In general you don’t need good tasting wine to cook with anyway. Cooking wine has to be drinkable without the need to grimace or going too sour, but cooking basically destroys any of the subtle flavors you get from drinking wine. As long as it’s decent, you can get the right effect when you cook with it: most of these effects are chemical alterations of the other ingredients rather than tasting the wine itself.

I freeze wine all the time, both for use in cooking and to use as ice cubes in juice or pop in the summertime. Yum.

Actually, that’s pretty much the reason for making boxed wine - the bag and tap system means that very little wine is exposed to the air. IIRC it should be good for about 2 weeks - maybe longer?
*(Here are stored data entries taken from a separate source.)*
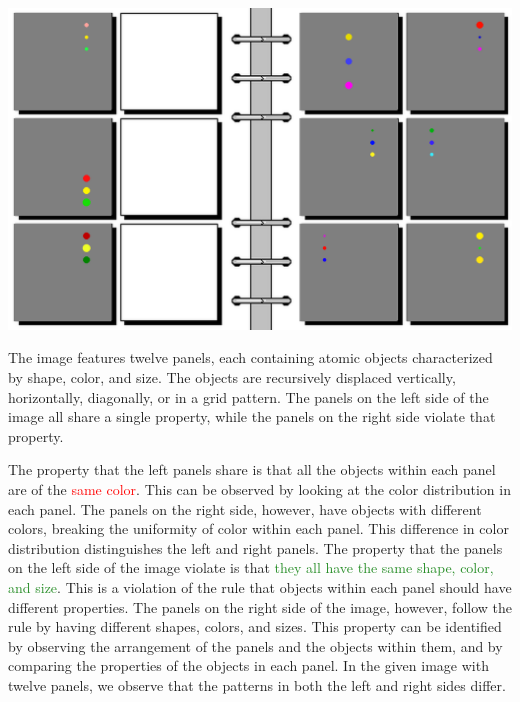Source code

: \begin{tcolorbox}[breakable,enhanced jigsaw,opacityback=0,]
	\centering
	\includegraphics[width=.8\linewidth]{imgs/bongard/easy-19.png}\\
	\begin{dialogue}
		 The image features twelve panels, each containing atomic objects characterized by shape, color, and size. The objects are recursively displaced vertically, horizontally, diagonally, or in a grid pattern. The panels on the left side of the image all share a single property, while the panels on the right side violate that property.
		
		The property that the left panels share is that all the objects within each panel are of the \textcolor{red}{same color}. This can be observed by looking at the color distribution in each panel. The panels on the right side, however, have objects with different colors, breaking the uniformity of color within each panel. This difference in color distribution distinguishes the left and right panels.
		\vspace{1em}
		 The property that the panels on the left side of the image violate is that \textcolor{ForestGreen}{they all have the same shape, color, and size}. This is a violation of the rule that objects within each panel should have different properties. The panels on the right side of the image, however, follow the rule by having different shapes, colors, and sizes. This property can be identified by observing the arrangement of the panels and the objects within them, and by comparing the properties of the objects in each panel.
		\vspace{1em}
		 In the given image with twelve panels, we observe that the patterns in both the left and right sides differ.
		

\end{dialogue}
\end{tcolorbox}
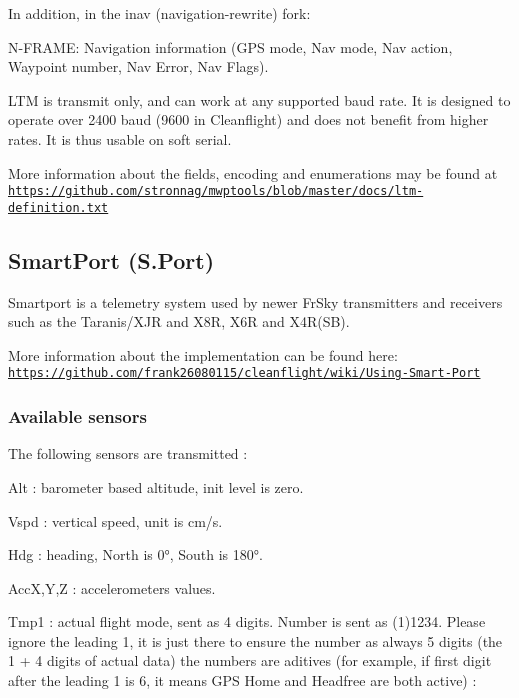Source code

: In addition, in the inav (navigation-\/rewrite) fork\+:
\begin{DoxyItemize}
\item N-\/\+F\+R\+A\+M\+E\+: Navigation information (G\+P\+S mode, Nav mode, Nav action, Waypoint number, Nav Error, Nav Flags).
\end{DoxyItemize}

L\+T\+M is transmit only, and can work at any supported baud rate. It is designed to operate over 2400 baud (9600 in Cleanflight) and does not benefit from higher rates. It is thus usable on soft serial.

More information about the fields, encoding and enumerations may be found at \href{https://github.com/stronnag/mwptools/blob/master/docs/ltm-definition.txt}{\tt https\+://github.\+com/stronnag/mwptools/blob/master/docs/ltm-\/definition.\+txt}

\subsection*{Smart\+Port (S.\+Port)}

Smartport is a telemetry system used by newer Fr\+Sky transmitters and receivers such as the Taranis/\+X\+J\+R and X8\+R, X6\+R and X4\+R(\+S\+B).

More information about the implementation can be found here\+: \href{https://github.com/frank26080115/cleanflight/wiki/Using-Smart-Port}{\tt https\+://github.\+com/frank26080115/cleanflight/wiki/\+Using-\/\+Smart-\/\+Port}

\subsubsection*{Available sensors}

The following sensors are transmitted \+:

Alt \+: barometer based altitude, init level is zero.

Vspd \+: vertical speed, unit is cm/s.

Hdg \+: heading, North is 0°, South is 180°.

Acc\+X,Y,Z \+: accelerometers values.

Tmp1 \+: actual flight mode, sent as 4 digits. Number is sent as (1)1234. Please ignore the leading 1, it is just there to ensure the number as always 5 digits (the 1 + 4 digits of actual data) the numbers are aditives (for example, if first digit after the leading 1 is 6, it means G\+P\+S Home and Headfree are both active) \+:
I’ve read a few reviews lately of boxed wines, and some have been rated pretty well as decent table wines.

You might consider vermouth–it keeps much longer then wine, and can be substituted in recipes.

I love vermouth, and use it in a lot of chicken and pork recipes. It does last a lot longer (like seemingly indefinite, to my wooden palate). Any ideas for a similar switcheroo for red wines, like burgandy, in my beef recipes?

Thanks for the replies!

Mine too—that’s pretty normal. Within two or three days it’s unfit for drinking and therefore for cooking. If you wouldn’t drink it, I wouldn’t cook with it is my rule.
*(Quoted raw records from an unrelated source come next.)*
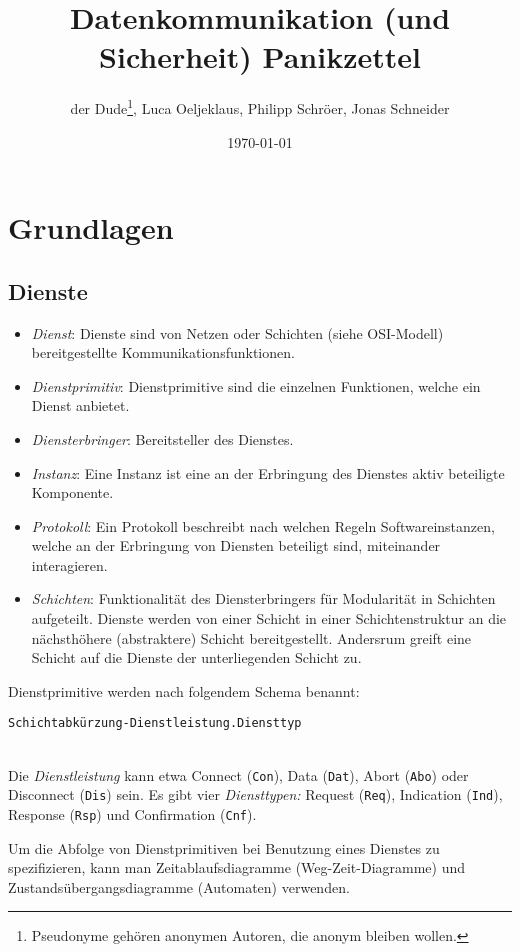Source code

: \documentclass[a4paper,parskip=half*,DIV=15,fontsize=11pt]{scrartcl}
\title{Datenkommunikation (und Sicherheit) Panikzettel}
\author{der Dude\footnote{Pseudonyme gehören anonymen Autoren, die anonym bleiben wollen.}, Luca Oeljeklaus, Philipp Schröer, Jonas Schneider}
\date{\today}
\begin{document}
\maketitle

\tableofcontents

\section{Grundlagen}
\subsection{Dienste}
\begin{itemize}
    \item \emph{Dienst}: Dienste sind von Netzen oder Schichten (siehe OSI-Modell) bereitgestellte Kommunikationsfunktionen.
    \item \emph{Dienstprimitiv}: Dienstprimitive sind die einzelnen Funktionen, welche ein Dienst anbietet.
    \item \emph{Diensterbringer}: Bereitsteller des Dienstes.
    \item \emph{Instanz}: Eine Instanz ist eine an der Erbringung des Dienstes aktiv beteiligte Komponente.
    \item \emph{Protokoll}: Ein Protokoll beschreibt nach welchen Regeln Softwareinstanzen, welche an der Erbringung von Diensten beteiligt sind, miteinander interagieren.
    \item \emph{Schichten}: Funktionalität des Diensterbringers für Modularität in Schichten aufgeteilt. Dienste werden von einer Schicht in einer Schichtenstruktur an die nächsthöhere (abstraktere) Schicht bereitgestellt. Andersrum greift eine Schicht auf die Dienste der unterliegenden Schicht zu.
\end{itemize}

Dienstprimitive werden nach folgendem Schema benannt:\\
\centerline{\lstinline{Schichtabkürzung-Dienstleistung.Diensttyp}} \\
Die \emph{Dienstleistung} kann etwa Connect (\lstinline{Con}), Data (\lstinline{Dat}), Abort (\lstinline{Abo}) oder Disconnect (\lstinline{Dis}) sein. Es gibt vier \emph{Diensttypen:} Request (\lstinline{Req}), Indication (\lstinline{Ind}), Response (\lstinline{Rsp}) und Confirmation (\lstinline{Cnf}).

Um die Abfolge von Dienstprimitiven bei Benutzung eines Dienstes zu spezifizieren, kann man Zeitablaufsdiagramme (Weg-Zeit-Diagramme) und Zustandsübergangsdiagramme (Automaten) verwenden.
\end{document}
I would try the freezing trick, but the rule in my house is once a bottle of wine is opened it must be finished that sitting.

Perhaps port? It’s a fortified red wine, so it keeps much longer then regular red wine…

I freeze wine for cooking all the time. Anything left in the bottle goes into the ice cube trays – it’s very handy! AND it was a tip from Martha Stewart herself, so there you go.

I buy little mini bottles of wine for cooking. They’re maybe 8oz, cost about $2. I get them at my local grocery.

Port is good for cooking with pork and venison where the sweetness of the port can be used to advantage. A dry red Sherry could be used with beef to good effect. But mostly you should be able to use up an entire half bottle or more of red in any beef dish so if you serve a glass of with the meal as well you shouldn’t have much left to spoil.
I would recoment drinking the same wine as you cook with with a meal when it is a reasonable cheap wine, and not a special meal deserving a special wine. It just goes so well to have the same wine with the dish as is in the dish.
Sake and Chinese Rice Wines keep well for cooking purposes in the fridge. Cheap brandy is also a good thing to have available for cooking.

No it doesn’t. Wine has no more than 15.5% alcohol content - much much lower than your average liquor. You should have no trouble freezing it in a conventional freezer.

Compared to beer, not liquor. But you’re right: a decent fridge should get it.